(Collected data)
____

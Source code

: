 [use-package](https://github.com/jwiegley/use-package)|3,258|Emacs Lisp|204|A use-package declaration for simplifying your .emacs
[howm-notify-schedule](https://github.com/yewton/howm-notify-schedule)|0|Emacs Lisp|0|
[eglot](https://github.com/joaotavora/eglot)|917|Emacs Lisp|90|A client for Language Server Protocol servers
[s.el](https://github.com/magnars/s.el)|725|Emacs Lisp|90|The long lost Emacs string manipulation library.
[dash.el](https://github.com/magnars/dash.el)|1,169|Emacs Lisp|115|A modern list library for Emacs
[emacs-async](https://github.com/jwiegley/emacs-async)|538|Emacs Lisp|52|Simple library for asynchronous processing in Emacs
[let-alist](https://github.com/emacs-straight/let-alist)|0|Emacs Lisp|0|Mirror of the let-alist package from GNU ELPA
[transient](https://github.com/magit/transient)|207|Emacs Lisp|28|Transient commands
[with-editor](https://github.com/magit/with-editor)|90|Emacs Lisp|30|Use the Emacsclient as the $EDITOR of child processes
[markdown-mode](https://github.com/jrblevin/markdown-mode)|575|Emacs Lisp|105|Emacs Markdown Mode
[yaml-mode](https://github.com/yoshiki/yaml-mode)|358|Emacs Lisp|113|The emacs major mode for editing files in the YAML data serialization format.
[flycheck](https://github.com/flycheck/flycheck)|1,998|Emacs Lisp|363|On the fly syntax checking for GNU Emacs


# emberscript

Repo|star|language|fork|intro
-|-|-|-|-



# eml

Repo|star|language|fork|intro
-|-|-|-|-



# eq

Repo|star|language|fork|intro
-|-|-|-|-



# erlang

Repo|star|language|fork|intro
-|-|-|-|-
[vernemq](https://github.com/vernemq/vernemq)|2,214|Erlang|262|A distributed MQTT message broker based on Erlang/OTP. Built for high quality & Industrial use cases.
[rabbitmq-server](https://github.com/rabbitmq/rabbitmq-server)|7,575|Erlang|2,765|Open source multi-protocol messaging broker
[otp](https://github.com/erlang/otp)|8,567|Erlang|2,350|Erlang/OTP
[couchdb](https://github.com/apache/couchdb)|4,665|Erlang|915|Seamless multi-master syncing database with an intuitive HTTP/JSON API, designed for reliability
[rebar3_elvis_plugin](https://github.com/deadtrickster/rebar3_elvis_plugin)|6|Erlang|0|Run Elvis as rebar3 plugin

____

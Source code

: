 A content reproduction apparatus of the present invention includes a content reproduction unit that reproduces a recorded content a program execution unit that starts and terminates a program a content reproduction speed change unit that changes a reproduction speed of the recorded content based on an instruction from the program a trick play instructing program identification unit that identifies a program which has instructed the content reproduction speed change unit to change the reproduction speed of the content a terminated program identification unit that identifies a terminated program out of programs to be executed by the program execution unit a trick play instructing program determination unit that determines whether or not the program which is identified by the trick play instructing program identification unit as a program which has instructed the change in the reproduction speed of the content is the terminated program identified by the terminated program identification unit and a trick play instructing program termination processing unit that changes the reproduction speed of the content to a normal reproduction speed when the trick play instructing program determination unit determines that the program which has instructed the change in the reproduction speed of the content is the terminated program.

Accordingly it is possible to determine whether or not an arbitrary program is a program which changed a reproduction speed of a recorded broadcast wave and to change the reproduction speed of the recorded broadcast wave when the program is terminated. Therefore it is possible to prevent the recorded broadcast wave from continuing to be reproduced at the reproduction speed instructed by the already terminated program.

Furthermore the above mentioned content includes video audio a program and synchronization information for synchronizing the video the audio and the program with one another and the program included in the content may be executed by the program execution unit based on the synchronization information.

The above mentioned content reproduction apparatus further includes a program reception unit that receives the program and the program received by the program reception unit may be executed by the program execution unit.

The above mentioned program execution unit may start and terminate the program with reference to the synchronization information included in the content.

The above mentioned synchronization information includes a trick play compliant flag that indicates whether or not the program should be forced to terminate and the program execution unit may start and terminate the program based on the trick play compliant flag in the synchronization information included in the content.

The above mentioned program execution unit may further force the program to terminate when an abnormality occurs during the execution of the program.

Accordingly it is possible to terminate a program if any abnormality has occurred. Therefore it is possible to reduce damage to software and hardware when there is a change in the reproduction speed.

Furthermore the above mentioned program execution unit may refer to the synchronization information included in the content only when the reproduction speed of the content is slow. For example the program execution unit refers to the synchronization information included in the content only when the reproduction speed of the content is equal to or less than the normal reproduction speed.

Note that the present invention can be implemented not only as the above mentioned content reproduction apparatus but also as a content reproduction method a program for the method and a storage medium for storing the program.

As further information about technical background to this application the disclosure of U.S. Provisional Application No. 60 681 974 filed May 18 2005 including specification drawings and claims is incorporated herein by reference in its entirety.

____

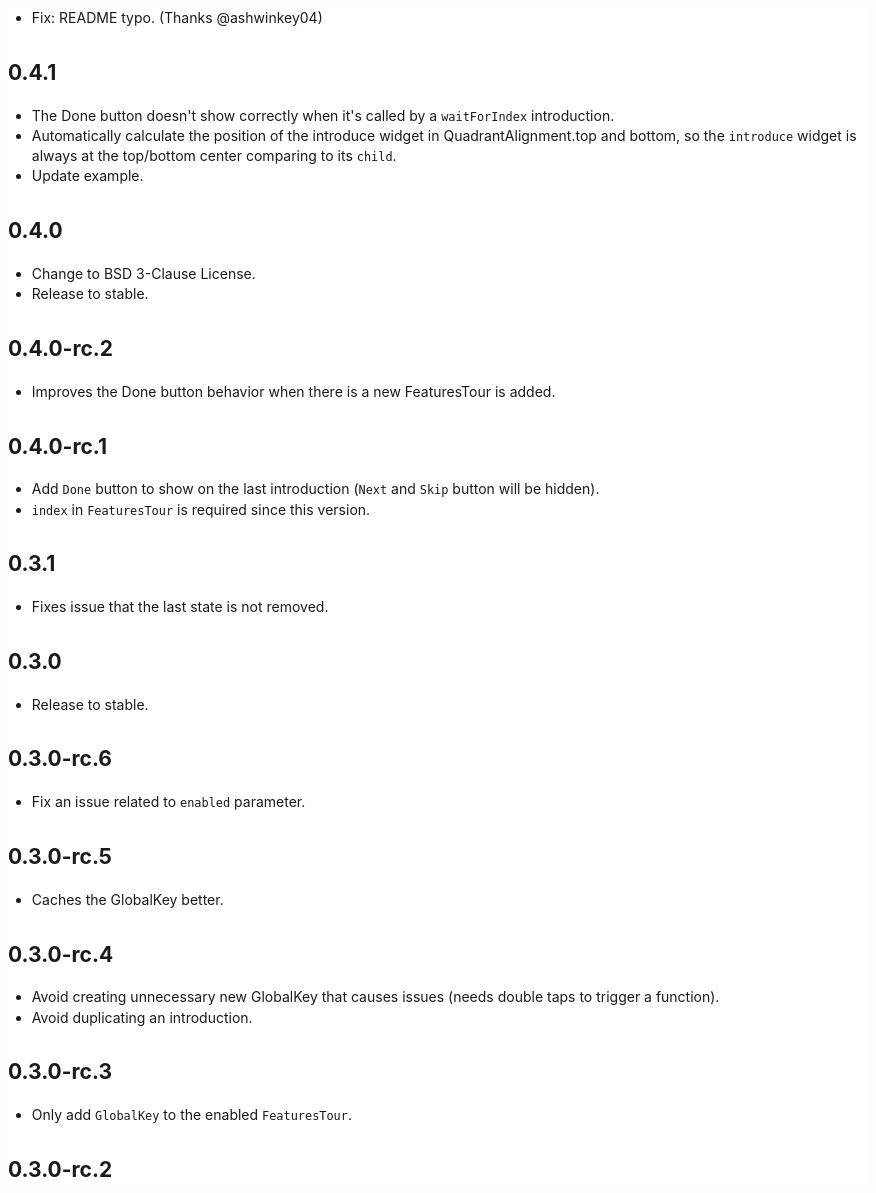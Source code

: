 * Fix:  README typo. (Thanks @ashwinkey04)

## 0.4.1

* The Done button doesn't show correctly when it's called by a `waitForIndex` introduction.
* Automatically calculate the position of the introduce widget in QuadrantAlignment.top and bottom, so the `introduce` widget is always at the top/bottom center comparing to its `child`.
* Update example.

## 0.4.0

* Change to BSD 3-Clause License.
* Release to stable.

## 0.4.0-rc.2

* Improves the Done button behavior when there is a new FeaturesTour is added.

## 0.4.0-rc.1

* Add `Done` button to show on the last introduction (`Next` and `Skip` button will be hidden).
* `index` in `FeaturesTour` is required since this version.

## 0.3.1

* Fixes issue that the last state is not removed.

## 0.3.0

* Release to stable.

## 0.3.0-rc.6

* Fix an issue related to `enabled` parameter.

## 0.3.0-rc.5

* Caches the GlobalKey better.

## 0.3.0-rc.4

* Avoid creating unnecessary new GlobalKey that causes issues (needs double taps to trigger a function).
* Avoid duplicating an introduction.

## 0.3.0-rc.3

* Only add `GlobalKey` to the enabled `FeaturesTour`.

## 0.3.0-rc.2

____

* _PROBLEM STATEMENT_: Set down, exactly as they appear above, all lines from the one that has "Industrial use cases." down to the one that has "as rebar3 plugin", including those two and no others.

* _PROBLEM SOLUTION_:
[vernemq](https://github.com/vernemq/vernemq)|2,214|Erlang|262|A distributed MQTT message broker based on Erlang/OTP. Built for high quality & Industrial use cases.
[rabbitmq-server](https://github.com/rabbitmq/rabbitmq-server)|7,575|Erlang|2,765|Open source multi-protocol messaging broker
[otp](https://github.com/erlang/otp)|8,567|Erlang|2,350|Erlang/OTP
[couchdb](https://github.com/apache/couchdb)|4,665|Erlang|915|Seamless multi-master syncing database with an intuitive HTTP/JSON API, designed for reliability
[rebar3_elvis_plugin](https://github.com/deadtrickster/rebar3_elvis_plugin)|6|Erlang|0|Run Elvis as rebar3 plugin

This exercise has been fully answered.